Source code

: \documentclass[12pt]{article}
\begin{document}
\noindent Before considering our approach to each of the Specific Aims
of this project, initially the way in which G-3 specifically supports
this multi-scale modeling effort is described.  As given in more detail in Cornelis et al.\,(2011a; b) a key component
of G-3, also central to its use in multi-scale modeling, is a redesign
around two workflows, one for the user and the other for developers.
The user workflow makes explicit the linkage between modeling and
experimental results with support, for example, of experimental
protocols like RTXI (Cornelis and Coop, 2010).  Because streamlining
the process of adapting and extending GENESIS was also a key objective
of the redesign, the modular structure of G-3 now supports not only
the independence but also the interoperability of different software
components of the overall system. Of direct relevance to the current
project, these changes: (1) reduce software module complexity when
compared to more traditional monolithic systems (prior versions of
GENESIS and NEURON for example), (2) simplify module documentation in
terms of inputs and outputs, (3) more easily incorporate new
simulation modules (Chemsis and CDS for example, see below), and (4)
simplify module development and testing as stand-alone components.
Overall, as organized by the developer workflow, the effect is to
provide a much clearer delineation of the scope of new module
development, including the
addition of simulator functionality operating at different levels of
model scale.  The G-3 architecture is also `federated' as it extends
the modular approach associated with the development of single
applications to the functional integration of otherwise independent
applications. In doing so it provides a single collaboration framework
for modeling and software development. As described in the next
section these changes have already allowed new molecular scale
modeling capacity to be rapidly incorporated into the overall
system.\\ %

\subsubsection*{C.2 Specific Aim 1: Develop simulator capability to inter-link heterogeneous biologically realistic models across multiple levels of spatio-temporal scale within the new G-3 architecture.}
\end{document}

■ ■ ■ ■ ■

What is being asked: Please write out, exactly as they appear, the line that contains "modeling capacity to" and every line after it up to the end of the entries above, and no others.

The completed task:
modeling capacity to be rapidly incorporated into the overall
system.\\ %

\subsubsection*{C.2 Specific Aim 1: Develop simulator capability to inter-link heterogeneous biologically realistic models across multiple levels of spatio-temporal scale within the new G-3 architecture.}
\end{document}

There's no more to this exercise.